Material shown below:

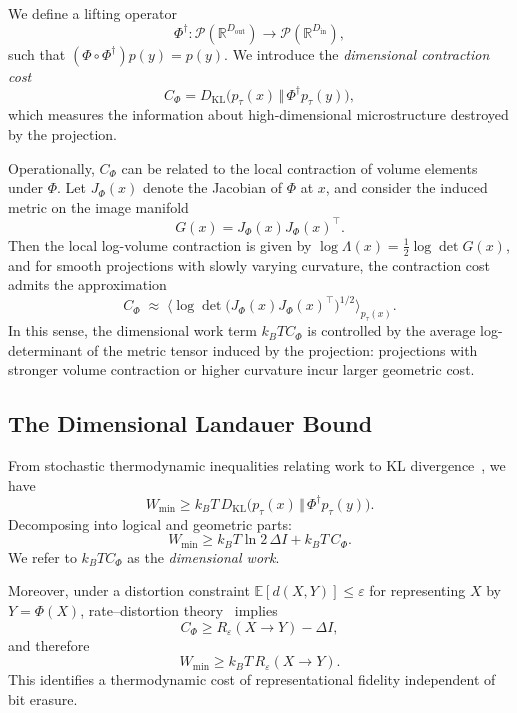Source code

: \documentclass[12pt]{article}
\begin{document}
We define a lifting operator
\begin{equation}
\Phi^\dagger: \mathcal{P}(\mathbb{R}^{D_\mathrm{out}}) \to \mathcal{P}(\mathbb{R}^{D_\mathrm{in}}),
\end{equation}
such that $(\Phi\circ\Phi^\dagger)p(y) = p(y)$. We introduce the \emph{dimensional contraction cost}
\begin{equation}
C_\Phi = D_{\mathrm{KL}}\big(p_\tau(x)\,\Vert\,\Phi^\dagger p_\tau(y)\big),
\label{eq:Cphi}
\end{equation}
which measures the information about high-dimensional microstructure destroyed by the projection.

Operationally, $C_\Phi$ can be related to the local contraction of volume elements under $\Phi$. Let $J_\Phi(x)$ denote the Jacobian of $\Phi$ at $x$, and consider the induced metric on the image manifold
\[
G(x) = J_\Phi(x) J_\Phi(x)^\top.
\]
Then the local log-volume contraction is given by $\log \Lambda(x) = \tfrac{1}{2}\log \det G(x)$, and for smooth projections with slowly varying curvature, the contraction cost admits the approximation
\begin{equation}
C_\Phi \;\approx\; \Big\langle \log \det\big(J_\Phi(x) J_\Phi(x)^\top\big)^{1/2} \Big\rangle_{p_\tau(x)}.
\end{equation}
In this sense, the dimensional work term $k_B T C_\Phi$ is controlled by the average log-determinant of the metric tensor induced by the projection: projections with stronger volume contraction or higher curvature incur larger geometric cost.

\subsection{The Dimensional Landauer Bound}

From stochastic thermodynamic inequalities relating work to KL divergence~\citep{seifert2012,chen2021}, we have
\begin{equation}
W_{\min} \ge k_B T\, D_{\mathrm{KL}}\big(p_\tau(x)\,\Vert\,\Phi^\dagger p_\tau(y)\big).
\end{equation}
Decomposing into logical and geometric parts:
\begin{equation}
\boxed{
W_{\min} \ge k_B T \ln 2\, \Delta I + k_B T\, C_\Phi.
}
\label{eq:dim_landauer_box}
\end{equation}
We refer to $k_B T C_\Phi$ as the \emph{dimensional work}.

Moreover, under a distortion constraint $\mathbb{E}[d(X,Y)]\le\varepsilon$ for representing $X$ by $Y=\Phi(X)$, rate--distortion theory~\citep{cover2006} implies
\begin{equation}
C_\Phi \ge R_\varepsilon(X\to Y) - \Delta I,
\end{equation}
and therefore
\begin{equation}
W_{\min} \ge k_B T\, R_\varepsilon(X\to Y).
\end{equation}
This identifies a thermodynamic cost of representational fidelity independent of bit erasure.
\end{document}
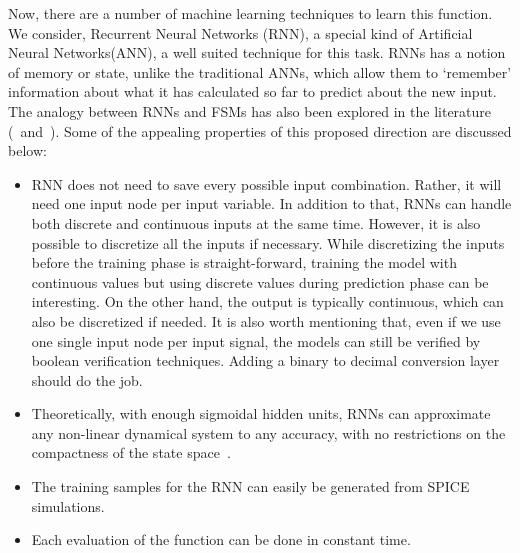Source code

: \documentclass[a4paper]{article}
\begin{document}
Now, there are a number of machine learning techniques to learn this function. We consider, Recurrent Neural Networks (RNN), a special kind of Artificial Neural Networks(ANN), a well suited technique for this task. RNNs has a notion of memory or state,  unlike the traditional ANNs, which allow them to `remember' information about what it has calculated so far to predict about the new input. The analogy between RNNs and FSMs has also been explored in the literature (\cite{RNN_FSM1}~and~\cite{RNN_FSM2}). Some of the appealing properties of this proposed direction are discussed below:  
	





\begin{itemize}
	\item RNN does not need to save every possible input combination. Rather, it will need one input node per input variable. In addition to that, RNNs can handle both discrete and continuous inputs at the same time. However, it is also possible to discretize all the inputs if necessary. While discretizing the inputs before the training phase is straight-forward, training the model with continuous values but using discrete values during prediction phase can be interesting. On the other hand, the output is typically continuous, which can also be discretized if needed. 
	It is also worth mentioning that, even if we use one single input node per input signal, the models can still be verified by boolean verification techniques. Adding a binary to decimal conversion layer should do the job.
	 
	\item Theoretically, with enough sigmoidal hidden units, RNNs can approximate any non-linear dynamical system to any accuracy, with no restrictions on the compactness of the state space~\cite{RNN_UNI_APPX}.  
	\item The training samples for the RNN can easily be generated from SPICE simulations. 
	\item Each evaluation of the function can be done in constant time. %
\end{itemize}
\end{document}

End of Material shown.

Your response must reproduce every line of the data exactly, with images omitted.

Source code

: \documentclass[12pt]{article}
\begin{document}
We define a lifting operator
\begin{equation}
\Phi^\dagger: \mathcal{P}(\mathbb{R}^{D_\mathrm{out}}) \to \mathcal{P}(\mathbb{R}^{D_\mathrm{in}}),
\end{equation}
such that $(\Phi\circ\Phi^\dagger)p(y) = p(y)$. We introduce the \emph{dimensional contraction cost}
\begin{equation}
C_\Phi = D_{\mathrm{KL}}\big(p_\tau(x)\,\Vert\,\Phi^\dagger p_\tau(y)\big),
\label{eq:Cphi}
\end{equation}
which measures the information about high-dimensional microstructure destroyed by the projection.

Operationally, $C_\Phi$ can be related to the local contraction of volume elements under $\Phi$. Let $J_\Phi(x)$ denote the Jacobian of $\Phi$ at $x$, and consider the induced metric on the image manifold
\[
G(x) = J_\Phi(x) J_\Phi(x)^\top.
\]
Then the local log-volume contraction is given by $\log \Lambda(x) = \tfrac{1}{2}\log \det G(x)$, and for smooth projections with slowly varying curvature, the contraction cost admits the approximation
\begin{equation}
C_\Phi \;\approx\; \Big\langle \log \det\big(J_\Phi(x) J_\Phi(x)^\top\big)^{1/2} \Big\rangle_{p_\tau(x)}.
\end{equation}
In this sense, the dimensional work term $k_B T C_\Phi$ is controlled by the average log-determinant of the metric tensor induced by the projection: projections with stronger volume contraction or higher curvature incur larger geometric cost.

\subsection{The Dimensional Landauer Bound}

From stochastic thermodynamic inequalities relating work to KL divergence~\citep{seifert2012,chen2021}, we have
\begin{equation}
W_{\min} \ge k_B T\, D_{\mathrm{KL}}\big(p_\tau(x)\,\Vert\,\Phi^\dagger p_\tau(y)\big).
\end{equation}
Decomposing into logical and geometric parts:
\begin{equation}
\boxed{
W_{\min} \ge k_B T \ln 2\, \Delta I + k_B T\, C_\Phi.
}
\label{eq:dim_landauer_box}
\end{equation}
We refer to $k_B T C_\Phi$ as the \emph{dimensional work}.

Moreover, under a distortion constraint $\mathbb{E}[d(X,Y)]\le\varepsilon$ for representing $X$ by $Y=\Phi(X)$, rate--distortion theory~\citep{cover2006} implies
\begin{equation}
C_\Phi \ge R_\varepsilon(X\to Y) - \Delta I,
\end{equation}
and therefore
\begin{equation}
W_{\min} \ge k_B T\, R_\varepsilon(X\to Y).
\end{equation}
This identifies a thermodynamic cost of representational fidelity independent of bit erasure.
\end{document}
Source code

: \documentclass[a4paper]{article}
\begin{document}
Now, there are a number of machine learning techniques to learn this function. We consider, Recurrent Neural Networks (RNN), a special kind of Artificial Neural Networks(ANN), a well suited technique for this task. RNNs has a notion of memory or state,  unlike the traditional ANNs, which allow them to `remember' information about what it has calculated so far to predict about the new input. The analogy between RNNs and FSMs has also been explored in the literature (\cite{RNN_FSM1}~and~\cite{RNN_FSM2}). Some of the appealing properties of this proposed direction are discussed below:  
	





\begin{itemize}
	\item RNN does not need to save every possible input combination. Rather, it will need one input node per input variable. In addition to that, RNNs can handle both discrete and continuous inputs at the same time. However, it is also possible to discretize all the inputs if necessary. While discretizing the inputs before the training phase is straight-forward, training the model with continuous values but using discrete values during prediction phase can be interesting. On the other hand, the output is typically continuous, which can also be discretized if needed. 
	It is also worth mentioning that, even if we use one single input node per input signal, the models can still be verified by boolean verification techniques. Adding a binary to decimal conversion layer should do the job.
	 
	\item Theoretically, with enough sigmoidal hidden units, RNNs can approximate any non-linear dynamical system to any accuracy, with no restrictions on the compactness of the state space~\cite{RNN_UNI_APPX}.  
	\item The training samples for the RNN can easily be generated from SPICE simulations. 
	\item Each evaluation of the function can be done in constant time. %
\end{itemize}
\end{document}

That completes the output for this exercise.